PGR acusou policial federal de usar ilegalmente recursos da Abin para espionar opositores

Davi Vittorazzi, da CNN Brasil, Brasília
Compartilhar matéria

A Primeira Turma do STF (Supremo Tribunal Federal) condenou nesta terça-feira (21) o policial federal Marcelo Bormevet a 15 anos de prisão por participação no plano golpista após as eleições de 2022.

Segundo a PGR (Procuradoria-Geral da República), Bormevet era responsável por usar ilegalmente recursos da Abin para espionar opositores e ordenar ações violentas.

Giancarlo Rodrigues — subtenente acusado de criar uma rede clandestina de espionagem dentro da Abin para monitorar opositores.

A pena aplicada pela turma foi de 14 anos e seis meses de reclusão e seis meses de detenção em regime fechado. Ele também deverá pagar 120 dias-multas no valor de um salário-mínimo em cada dia-multa.

O policial foi condenado por cinco crimes: organização criminosa armada, tentativa de abolição violenta do Estado Democrático de Direito, golpe de Estado, dano qualificado pela violência e grave ameaça e deterioração de patrimônio tombado.

O ministro Luiz Fux decidiu se abster da votação que definia a dosimetria da pena dos réus, justificando que não participou da fase de condenação por não reconhecer a existência de uma tentativa de golpe de Estado. Para ele, as acusações são genéricas, e o simples compartilhamento de mensagens em ambientes privados não configura crime.

Votos dos ministros

O relator do caso, ministro Alexandre de Moraes, apresentou um voto de duas horas e meia, em que apontou que os réus do chamado "núcleo 4" atuaram na propagação de desinformação e em ataques virtuais contra instituições democráticas.

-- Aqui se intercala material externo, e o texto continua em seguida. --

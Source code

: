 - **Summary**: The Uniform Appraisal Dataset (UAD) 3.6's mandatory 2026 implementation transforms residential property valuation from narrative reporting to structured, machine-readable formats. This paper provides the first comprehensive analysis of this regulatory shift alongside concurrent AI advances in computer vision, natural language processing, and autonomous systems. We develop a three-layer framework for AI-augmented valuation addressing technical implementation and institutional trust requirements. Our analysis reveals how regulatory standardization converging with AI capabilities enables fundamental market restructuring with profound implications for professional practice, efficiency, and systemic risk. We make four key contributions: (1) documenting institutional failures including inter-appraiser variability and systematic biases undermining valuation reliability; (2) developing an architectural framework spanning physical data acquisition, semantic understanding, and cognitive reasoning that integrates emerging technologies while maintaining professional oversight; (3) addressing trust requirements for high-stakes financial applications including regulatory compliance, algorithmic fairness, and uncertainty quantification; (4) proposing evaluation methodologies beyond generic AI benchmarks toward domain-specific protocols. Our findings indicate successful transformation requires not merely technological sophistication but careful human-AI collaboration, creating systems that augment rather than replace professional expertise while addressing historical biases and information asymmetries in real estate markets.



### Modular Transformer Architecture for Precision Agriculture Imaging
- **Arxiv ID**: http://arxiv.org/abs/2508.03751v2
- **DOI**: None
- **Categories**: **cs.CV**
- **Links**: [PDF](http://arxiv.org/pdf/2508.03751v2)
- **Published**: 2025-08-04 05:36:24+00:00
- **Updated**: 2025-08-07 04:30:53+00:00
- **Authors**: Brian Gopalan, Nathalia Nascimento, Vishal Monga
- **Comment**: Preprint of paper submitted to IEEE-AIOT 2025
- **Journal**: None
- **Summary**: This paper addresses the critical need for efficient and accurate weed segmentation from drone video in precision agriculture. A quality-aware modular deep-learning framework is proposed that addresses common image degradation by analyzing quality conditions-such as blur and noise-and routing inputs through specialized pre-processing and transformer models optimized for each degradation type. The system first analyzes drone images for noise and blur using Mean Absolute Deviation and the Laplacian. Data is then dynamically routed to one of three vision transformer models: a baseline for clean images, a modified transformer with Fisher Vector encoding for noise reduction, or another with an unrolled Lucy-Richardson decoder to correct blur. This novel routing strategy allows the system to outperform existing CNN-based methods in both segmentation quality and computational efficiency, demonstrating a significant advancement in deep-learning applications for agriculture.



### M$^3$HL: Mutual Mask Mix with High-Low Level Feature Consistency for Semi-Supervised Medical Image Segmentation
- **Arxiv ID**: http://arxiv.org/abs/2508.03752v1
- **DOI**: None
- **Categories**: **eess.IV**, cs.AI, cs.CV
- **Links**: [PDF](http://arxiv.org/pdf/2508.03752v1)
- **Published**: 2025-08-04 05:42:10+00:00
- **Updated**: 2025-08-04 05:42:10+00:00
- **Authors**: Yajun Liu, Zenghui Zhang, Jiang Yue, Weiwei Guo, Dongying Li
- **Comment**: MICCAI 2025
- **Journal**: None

Segundo Moraes, essas ações seguiram o modelo das chamadas “milícias digitais”.

De acordo com o ministro, o grupo promoveu campanhas coordenadas nas redes sociais com notícias falsas e discursos de ódio, voltadas contra autoridades contrárias ao golpe. Além disso, teriam utilizado indevidamente estruturas do Estado, como ferramentas da Abin, para executar essas ações.

Moraes destacou que os ataques foram organizados e simultâneos, com o objetivo de desacreditar o sistema eleitoral e criar um clima favorável à manutenção de Jair Bolsonaro (PL) no poder, mesmo após a derrota nas eleições.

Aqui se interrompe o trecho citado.